◆ INSTRUCTIONS TO FOLLOW
The result should be a faithful copy of every entry below, with the pictures left out.

(Source texts of formatted documents)
• • • • • • •
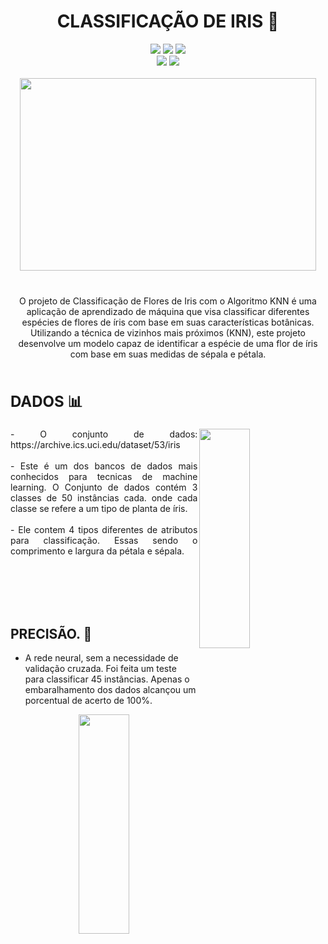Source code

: <body>
<h1 align="center">CLASSIFICAÇÃO DE IRIS 💐 </h1>

<div>
  <p align="center">
        <img src="https://img.shields.io/badge/Python-3776AB?style=for-the-badge&logo=python&logoColor=white"/> 
        <img src="https://img.shields.io/badge/PyTorch-%23EE4C2C.svg?style=for-the-badge&logo=PyTorch&logoColor=white"/>  
        <img src="https://img.shields.io/badge/pandas-%23150458.svg?style=for-the-badge&logo=pandas&logoColor=white"/><br>
        <img src="https://img.shields.io/badge/numpy-%23013243.svg?style=for-the-badge&logo=numpy&logoColor=white"/> 
        <img src="https://img.shields.io/badge/Matplotlib-%23ffffff.svg?style=for-the-badge&logo=Matplotlib&logoColor=black"/>  <br><br>
        <img src="https://github.com/ViniciusSilveiraCampos/Classifica-o-de-Iris-/assets/108243297/d3fed632-cc37-42da-853a-e8ca47842a5c" width="473.5px" height="308.5px"  >

  #

<p align="center">
 O projeto de Classificação de Flores de Iris com o Algoritmo KNN é uma aplicação de aprendizado de máquina que visa classificar diferentes espécies de flores de íris com base em suas características botânicas. Utilizando a técnica de vizinhos mais próximos (KNN), este projeto desenvolve um modelo capaz de identificar a espécie de uma flor de íris com base em suas medidas de sépala e pétala.

<br>
<br>

<div>
  <h2 align="left" style="font-size: 24px"> DADOS 📊 </h2>
  <p>
    <img src="https://github.com/ViniciusSilveiraCampos/Classifica-o-de-Iris-/assets/108243297/88c6914c-f55c-4c30-9fb3-cd65173c8c79" width=40% height=30% align="right">
<div>
  <p align="justify">
  - O conjunto de dados: https://archive.ics.uci.edu/dataset/53/iris <br> <br>
  - Este é um dos bancos de dados mais conhecidos para tecnicas de machine learning. O Conjunto de dados contém 3 classes de 50 instâncias cada. onde cada classe se refere a um tipo de planta de íris. <br> <br>
  - Ele contem 4 tipos diferentes de atributos para classificação. Essas sendo o comprimento e largura da pétala e sépala. 

<br> <br>
<br>
<br>

## PRECISÃO. 🎯
- A rede neural, sem a necessidade de validação cruzada. Foi feita um teste para classificar 45 instâncias. Apenas o embaralhamento dos dados alcançou um porcentual de acerto de 100%.

<p align='center'>
<img src= 'https://github.com/ViniciusSilveiraCampos/Classifica-o-de-Iris-/assets/108243297/82ed8d38-eb55-489a-9ce2-c06cee92d639'  width=40% height=30%>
• • • • • • •
◆ ANSWER SECTION
Source code

: <body>
<h1 align="center">CLASSIFICAÇÃO DE IRIS 💐 </h1>

<div>
  <p align="center">
        <img src="https://img.shields.io/badge/Python-3776AB?style=for-the-badge&logo=python&logoColor=white"/> 
        <img src="https://img.shields.io/badge/PyTorch-%23EE4C2C.svg?style=for-the-badge&logo=PyTorch&logoColor=white"/>  
        <img src="https://img.shields.io/badge/pandas-%23150458.svg?style=for-the-badge&logo=pandas&logoColor=white"/><br>
        <img src="https://img.shields.io/badge/numpy-%23013243.svg?style=for-the-badge&logo=numpy&logoColor=white"/> 
        <img src="https://img.shields.io/badge/Matplotlib-%23ffffff.svg?style=for-the-badge&logo=Matplotlib&logoColor=black"/>  <br><br>
        <img src="https://github.com/ViniciusSilveiraCampos/Classifica-o-de-Iris-/assets/108243297/d3fed632-cc37-42da-853a-e8ca47842a5c" width="473.5px" height="308.5px"  >

  #

<p align="center">
 O projeto de Classificação de Flores de Iris com o Algoritmo KNN é uma aplicação de aprendizado de máquina que visa classificar diferentes espécies de flores de íris com base em suas características botânicas. Utilizando a técnica de vizinhos mais próximos (KNN), este projeto desenvolve um modelo capaz de identificar a espécie de uma flor de íris com base em suas medidas de sépala e pétala.

<br>
<br>

<div>
  <h2 align="left" style="font-size: 24px"> DADOS 📊 </h2>
  <p>
    <img src="https://github.com/ViniciusSilveiraCampos/Classifica-o-de-Iris-/assets/108243297/88c6914c-f55c-4c30-9fb3-cd65173c8c79" width=40% height=30% align="right">
<div>
  <p align="justify">
  - O conjunto de dados: https://archive.ics.uci.edu/dataset/53/iris <br> <br>
  - Este é um dos bancos de dados mais conhecidos para tecnicas de machine learning. O Conjunto de dados contém 3 classes de 50 instâncias cada. onde cada classe se refere a um tipo de planta de íris. <br> <br>
  - Ele contem 4 tipos diferentes de atributos para classificação. Essas sendo o comprimento e largura da pétala e sépala. 

<br> <br>
<br>
<br>

## PRECISÃO. 🎯
- A rede neural, sem a necessidade de validação cruzada. Foi feita um teste para classificar 45 instâncias. Apenas o embaralhamento dos dados alcançou um porcentual de acerto de 100%.

<p align='center'>
<img src= 'https://github.com/ViniciusSilveiraCampos/Classifica-o-de-Iris-/assets/108243297/82ed8d38-eb55-489a-9ce2-c06cee92d639'  width=40% height=30%>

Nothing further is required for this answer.